## [Directions]
Repetition must be exact and must stop with the line bearing "#### [费良勇：中共警察". It begins at the first line of the records and includes no pictures.

## [Data for the task]

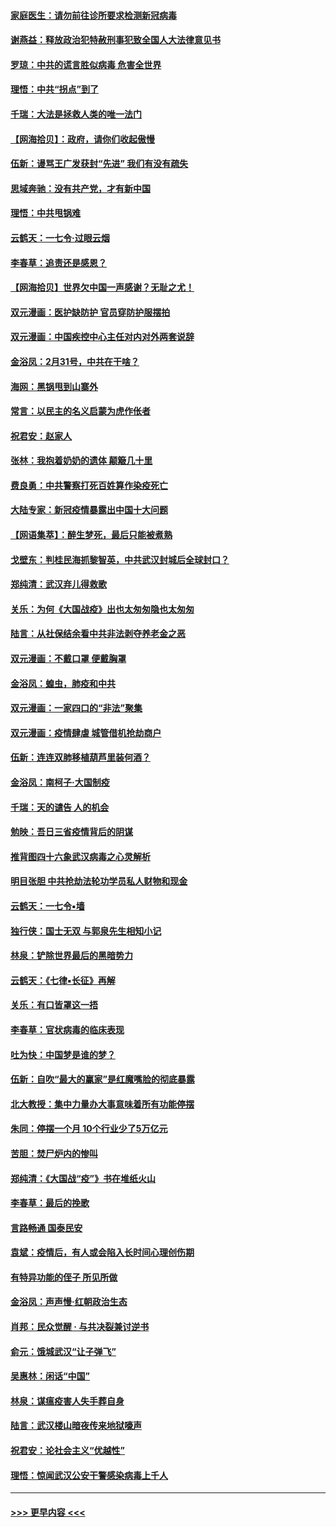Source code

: #### [家庭医生：请勿前往诊所要求检测新冠病毒](../pages/nsc993/n11929190.md?t=03111102) 
#### [谢燕益：释放政治犯特赦刑事犯致全国人大法律意见书](../pages/nsc993/n11928978.md?t=03111102) 
#### [罗琼：中共的谎言胜似病毒 危害全世界](../pages/nsc993/n11922636.md?t=03111102) 
#### [理悟：中共“拐点”到了](../pages/nsc993/n11928496.md?t=03111102) 
#### [千瑞：大法是拯救人类的唯一法门](../pages/nsc993/n11927637.md?t=03111102) 
#### [【网海拾贝】：政府，请你们收起傲慢](../pages/nsc993/n11926932.md?t=03111102) 
#### [伍新：谩骂王广发获封“先进” 我们有没有疏失](../pages/nsc993/n11926101.md?t=03111102) 
#### [思域奔驰：没有共产党，才有新中国](../pages/nsc993/n11926058.md?t=03111102) 
#### [理悟：中共甩锅难](../pages/nsc993/n11925355.md?t=03111102) 
#### [云鹤天：一七令·过眼云烟](../pages/nsc993/n11925284.md?t=03111102) 
#### [李春草：追责还是感恩？](../pages/nsc993/n11925274.md?t=03111102) 
#### [【网海拾贝】世界欠中国一声感谢？无耻之尤！](../pages/nsc993/n11925239.md?t=03111102) 
#### [双元漫画：医护缺防护 官员穿防护服摆拍](../pages/nsc993/n11923899.md?t=03111102) 
#### [双元漫画：中国疾控中心主任对内对外两套说辞](../pages/nsc993/n11921994.md?t=03111102) 
#### [金浴凤：2月31号，中共在干啥？](../pages/nsc993/n11922706.md?t=03111102) 
#### [海网：黑锅甩到山寨外](../pages/nsc993/n11922688.md?t=03111102) 
#### [常言：以民主的名义启蒙为虎作伥者](../pages/nsc993/n11922217.md?t=03111102) 
#### [祝君安：赵家人](../pages/nsc993/n11922209.md?t=03111102) 
#### [张林：我抱着奶奶的遗体 颠簸几十里](../pages/nsc993/n11920945.md?t=03111102) 
#### [费良勇：中共警察打死百姓算作染疫死亡](../pages/nsc993/n11919264.md?t=03111102) 
#### [大陆专家：新冠疫情暴露出中国十大问题](../pages/nsc993/n11919187.md?t=03111102) 
#### [【网语集萃】：醉生梦死，最后只能被煮熟](../pages/nsc993/n11918994.md?t=03111102) 
#### [戈壁东：判桂民海抓黎智英，中共武汉封城后全球封口？](../pages/nsc993/n11917982.md?t=03111102) 
#### [郑纯清：武汉弃儿得救歌](../pages/nsc993/n11917881.md?t=03111102) 
#### [关乐：为何《大国战疫》出也太匆匆隐也太匆匆](../pages/nsc993/n11917792.md?t=03111102) 
#### [陆言：从社保结余看中共非法剥夺养老金之恶](../pages/nsc993/n11917084.md?t=03111102) 
#### [双元漫画：不戴口罩 便戴胸罩](../pages/nsc993/n11916447.md?t=03111102) 
#### [金浴凤：蝗虫，肺疫和中共](../pages/nsc993/n11916904.md?t=03111102) 
#### [双元漫画：一家四口的“非法”聚集](../pages/nsc993/n11916378.md?t=03111102) 
#### [双元漫画：疫情肆虐 城管借机抢劫商户](../pages/nsc993/n11916310.md?t=03111102) 
#### [伍新：连连双肺移植葫芦里装何酒？](../pages/nsc993/n11913667.md?t=03111102) 
#### [金浴凤：南柯子·大国制疫](../pages/nsc993/n11913657.md?t=03111102) 
#### [千瑞：天的谴告  人的机会](../pages/nsc993/n11913309.md?t=03111102) 
#### [勉映：吾日三省疫情背后的阴谋](../pages/nsc993/n11913079.md?t=03111102) 
#### [推背图四十六象武汉病毒之心灵解析](../pages/nsc993/n11911761.md?t=03111102) 
#### [明目张胆 中共抢劫法轮功学员私人财物和现金](../pages/nsc993/n11910262.md?t=03111102) 
#### [云鹤天：一七令▪墙](../pages/nsc993/n11910627.md?t=03111102) 
#### [独行侠：国士无双 与郭泉先生相知小记](../pages/nsc993/n11910613.md?t=03111102) 
#### [林泉：铲除世界最后的黑暗势力](../pages/nsc993/n11909320.md?t=03111102) 
#### [云鹤天：《七律▪长征》再解](../pages/nsc993/n11909327.md?t=03111102) 
#### [关乐：有口皆罩这一捂](../pages/nsc993/n11908393.md?t=03111102) 
#### [李春草：官状病毒的临床表现](../pages/nsc993/n11908339.md?t=03111102) 
#### [吐为快：中国梦是谁的梦？](../pages/nsc993/n11906564.md?t=03111102) 
#### [伍新：自吹“最大的赢家”是红魔嘴脸的彻底暴露](../pages/nsc993/n11906407.md?t=03111102) 
#### [北大教授：集中力量办大事意味着所有功能停摆](../pages/nsc993/n11904800.md?t=03111102) 
#### [朱同：停摆一个月 10个行业少了5万亿元](../pages/nsc993/n11904498.md?t=03111102) 
#### [苦胆：焚尸炉内的惨叫](../pages/nsc993/n11904479.md?t=03111102) 
#### [郑纯清：《大国战“疫”》书在堆纸火山](../pages/nsc993/n11904450.md?t=03111102) 
#### [李春草：最后的挽歌](../pages/nsc993/n11904441.md?t=03111102) 
#### [言路畅通 国泰民安](../pages/nsc993/n11904222.md?t=03111102) 
#### [袁斌：疫情后，有人或会陷入长时间心理创伤期](../pages/nsc993/n11901514.md?t=03111102) 
#### [有特异功能的侄子 所见所做](../pages/nsc993/n11901154.md?t=03111102) 
#### [金浴凤：声声慢‧红朝政治生态](../pages/nsc993/n11899553.md?t=03111102) 
#### [肖邦：民众觉醒 · 与共决裂兼讨逆书](../pages/nsc993/n11898435.md?t=03111102) 
#### [俞元：饿城武汉“让子弹飞”](../pages/nsc993/n11898344.md?t=03111102) 
#### [吴惠林：闲话“中国”](../pages/nsc993/n11898182.md?t=03111102) 
#### [林泉：谋瘟疫害人失手葬自身](../pages/nsc993/n11897892.md?t=03111102) 
#### [陆言：武汉楼山暗夜传来地狱嚎声](../pages/nsc993/n11897033.md?t=03111102) 
#### [祝君安：论社会主义“优越性”](../pages/nsc993/n11897005.md?t=03111102) 
#### [理悟：惊闻武汉公安干警感染病毒上千人](../pages/nsc993/n11896947.md?t=03111102) 

----
#### [ >>> 更早内容 <<< ](../indexes/nsc993-earlier.md)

## [Result below]
Source code

: #### [家庭医生：请勿前往诊所要求检测新冠病毒](../pages/nsc993/n11929190.md?t=03111102) 
#### [谢燕益：释放政治犯特赦刑事犯致全国人大法律意见书](../pages/nsc993/n11928978.md?t=03111102) 
#### [罗琼：中共的谎言胜似病毒 危害全世界](../pages/nsc993/n11922636.md?t=03111102) 
#### [理悟：中共“拐点”到了](../pages/nsc993/n11928496.md?t=03111102) 
#### [千瑞：大法是拯救人类的唯一法门](../pages/nsc993/n11927637.md?t=03111102) 
#### [【网海拾贝】：政府，请你们收起傲慢](../pages/nsc993/n11926932.md?t=03111102) 
#### [伍新：谩骂王广发获封“先进” 我们有没有疏失](../pages/nsc993/n11926101.md?t=03111102) 
#### [思域奔驰：没有共产党，才有新中国](../pages/nsc993/n11926058.md?t=03111102) 
#### [理悟：中共甩锅难](../pages/nsc993/n11925355.md?t=03111102) 
#### [云鹤天：一七令·过眼云烟](../pages/nsc993/n11925284.md?t=03111102) 
#### [李春草：追责还是感恩？](../pages/nsc993/n11925274.md?t=03111102) 
#### [【网海拾贝】世界欠中国一声感谢？无耻之尤！](../pages/nsc993/n11925239.md?t=03111102) 
#### [双元漫画：医护缺防护 官员穿防护服摆拍](../pages/nsc993/n11923899.md?t=03111102) 
#### [双元漫画：中国疾控中心主任对内对外两套说辞](../pages/nsc993/n11921994.md?t=03111102) 
#### [金浴凤：2月31号，中共在干啥？](../pages/nsc993/n11922706.md?t=03111102) 
#### [海网：黑锅甩到山寨外](../pages/nsc993/n11922688.md?t=03111102) 
#### [常言：以民主的名义启蒙为虎作伥者](../pages/nsc993/n11922217.md?t=03111102) 
#### [祝君安：赵家人](../pages/nsc993/n11922209.md?t=03111102) 
#### [张林：我抱着奶奶的遗体 颠簸几十里](../pages/nsc993/n11920945.md?t=03111102) 
#### [费良勇：中共警察打死百姓算作染疫死亡](../pages/nsc993/n11919264.md?t=03111102) 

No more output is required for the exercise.